La violence accrue qui gangrène l’atmosphère depuis plusieurs mois ne fait pas que semer l’inquiétude, elle fait planer un sombre nuage sur leurs affaires, déplorent plusieurs d’entre eux.

 

« On ne laisse plus les employés fermer seuls le magasin. On a augmenté les heures juste pour des raisons de sécurité, pour qu’ils soient toujours deux à la fermeture », soutient Luc Généreux, propriétaire du sauna Oasis, rue Sainte-Catherine.

 

Depuis les épisodes de violence, les caisses ne sont plus accessibles, les recettes jamais déposées le soir, et le personnel augmenté en soirée, même s’il n’y a pas plus de clients.


« La violence ce n’est pas nouveau, mais c’est la fréquence qui est exponentielle. Au début janvier, il y a eu quatre agressions distinctes le même week-end dans la rue Sainte-Catherine. Ça prend des proportions démesurées », s’inquiète Ghislain Rousseau, commerçant et propriétaire de la boutique Fétiche Armada, et militant connu du quartier.

 

Ce marchand, qui tient une boutique et un atelier de confection de vêtements de cuir, dénonce depuis des lustres l’inertie de l’administration municipale et de la police face à la criminalité qui monte en flèche. Lui-même agressé et menacé par de petits délinquants associés au trafic de drogue, il en a soupé de l’indifférence dont font montre les décideurs publics.

 

Depuis que des jeunes sont venus l’intimider dans sa vitrine, le propriétaire de Fétiche Armada a accru l’éclairage sur la façade et sur les côtés de sa boutique, le long de la rue Montcalm, plongée dans l’obscurité le soir.

 

Les mesures prises ces dernières années pour apaiser le quartier n’ont pas éradiqué le problème, croit-il, et l’insécurité croissante est en passe de tuer à petit feu la vie économique dans le Village. « Mettre un policier au coin de la rue, c’est mettre un plaster comme sur le bobo. Il faut s’attaquer au problème de fond qui est celui de la drogue et faire le ménage. Les revendeurs de drogue ont été éliminés du parc Lafontaine il y a deux ans.
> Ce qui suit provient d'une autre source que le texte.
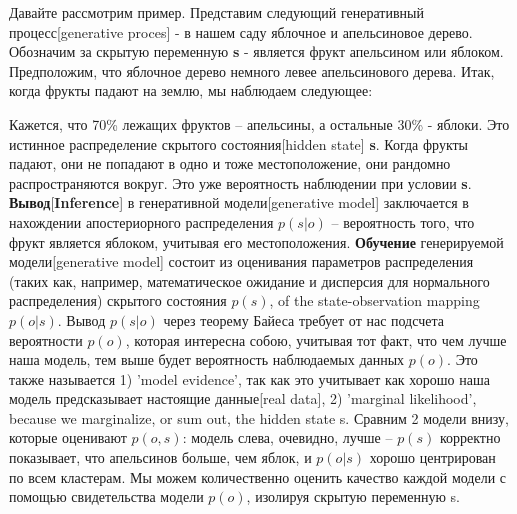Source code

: \documentclass[twoside,leqno, 11pt]{article}
\begin{document}
	Давайте рассмотрим пример. Представим следующий генеративный процесс[generative proces] - в нашем саду яблочное и апельсиновое дерево. Обозначим за скрытую переменную \textbf{s} - является фрукт апельсином или яблоком. Предположим, что яблочное дерево немного левее апельсинового дерева. Итак, когда фрукты падают на землю, мы наблюдаем следующее:

	\begin{figure}[h]
		\label{ris:image}
	\end{figure}
	
	Кажется, что 70\% лежащих фруктов -- апельсины, а остальные 30\% - яблоки. Это истинное распределение скрытого состояния[hidden state] \textbf{s}. Когда фрукты падают, они не попадают в одно и тоже местоположение, они рандомно распространяются вокруг. Это уже вероятность наблюдении при условии \textbf{s}. \textbf{Вывод}[\textbf{Inference}] в генеративной модели[generative model] заключается в нахождении апостериорного распределения $p(s|o)$ -- вероятность того, что фрукт является яблоком, учитывая его местоположения. \textbf{Обучение} генерируемой модели[generative model] состоит из оценивания параметров распределения (таких как, например, математическое ожидание и дисперсия для нормального распределения) скрытого состояния $p(s)$, of the state-observation mapping $p(o|s)$. Вывод $p(s|o)$ через теорему Байеса требует от нас подсчета вероятности $p(o)$, которая интересна собою, учитывая тот факт, что чем лучше наша модель, тем выше будет вероятность наблюдаемых данных $p(o)$. Это также называется 1) 'model evidence', так как это учитывает как хорошо наша модель предсказывает настоящие данные[real data], 2) 'marginal likelihood',  because we marginalize, or sum out, the hidden state s.
	Сравним 2 модели внизу, которые оценивают $p(o,s)$: модель слева, очевидно, лучше -- $p(s)$ корректно показывает, что апельсинов больше, чем яблок, и $p(o|s)$ хорошо центрирован по всем кластерам. Мы можем количественно оценить качество каждой модели с помощью свидетельства модели $p(o)$, изолируя скрытую переменную s.
	
\end{document}
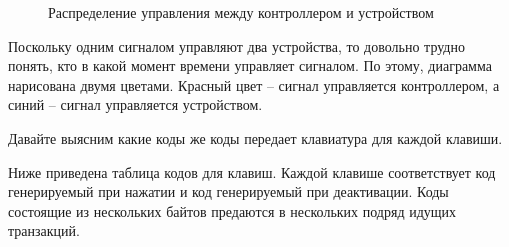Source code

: \begin{figure}[H]
	\centering
	\def\svgwidth{10cm}
	
	\caption{Распределение управления между контроллером и устройством}
\end{figure}

\par{Поскольку одним сигналом управляют два устройства, то довольно трудно понять, кто в какой момент времени управляет сигналом. По этому, диаграмма нарисована двумя цветами. Красный цвет – сигнал управляется контроллером, а синий – сигнал управляется устройством.}

\vspace{4mm}

\par{Давайте выясним какие коды же коды передает клавиатура для каждой клавиши.}

\par{Ниже приведена таблица кодов для клавиш. Каждой клавише соответствует код генерируемый при нажатии и код генерируемый при деактивации. Коды состоящие из нескольких байтов предаются в нескольких подряд идущих транзакций.}

\vspace{4mm}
Pourquoi faudrait-il tolérer cela, ici, dans le quartier gai ? », déplore M. Rousseau.

 

Chez Scores, à deux pas de la place Émilie-Gamelin où rôde une clientèle démunie, on recrute par moments un agent de sécurité à la porte pour refouler les indésirables. Autant de signes que les problèmes persistent.


Des efforts

 

Pour Luc Généreux, la piétonnisation réussie de la rue Sainte-Catherine depuis 2005 ans avec le projet artistique Aires libres, et l’aménagement des fameuses boules roses au-dessus de la voie publique, a beaucoup aidé à augmenter l’achalandage pendant l’été et à rendre le quartier plus vivant. « Mais le reste du temps, de nombreux clients ne viennent plus dans le Village à cause de la violence. Globalement, les affaires ne vont pas très bien. À chaque cas d’agression, ça décourage les gens. Au lieu d’interdire les salons de massage, la Ville devrait peut-être s’attaquer au peep-show et aux vendeurs de drogues », dénonce ce commerçant.

 

Les populaires bars comme le Sky et l’Apollon, remplis à souhait, ont recours eux aussi à des portiers et des agents en permanence pour gérer les allées et venues lors des heures critiques de fermeture. Cela n’a pas empêché le DJ Alain Jackinsky, employé au Sky, d’être tabassé en sortant du boulot le mois dernier.

 

La Société de développement commercial (SDC) du Village, qui regroupe 300 commerçants, multiplie les actions pour animer le quartier. Elle soutient que le taux d’inoccupation des locaux commerciaux, de 22 % en 2005, a chuté à de 6 à 8 % en 2011. Mais la SDC est impuissante devant les actes de violence et la présence de petits délinquants décriés par les résidants. Les deux travailleurs de rue embauchés par la Société, qui sillonnent le quartier pour gérer les cas lourds d’itinérance, ont permis d’éviter de nombreuses interventions policières et la judiciarisation des problèmes. Mais leur présence n’a nullement refroidi les activités des revendeurs qui squattent les abords du métro, et invectivent par moments les passants.

 

Dans l’obscur parc de L’Espoir, funestement renommé « parc du Désespoir », on n’a pas encore réussi à améliorer l’éclairage réclamé à la Ville (sous l’administration Tremblay). Les lampadaires diffusent aussi une lumière glauque au métro Beaudry et Berri. « La réponse de la Ville, c’est que l’éclairage correspond aux normes minimales exigées, tonne Ghislain Rousseau. Ce qui marche à Outremont ne marche peut-être pas ici, où la criminalité est installée. Si chaque petit morceau du puzzle était amélioré, ça aiderait déjà beaucoup à régler les problèmes et à repousser les occupants non désirés. »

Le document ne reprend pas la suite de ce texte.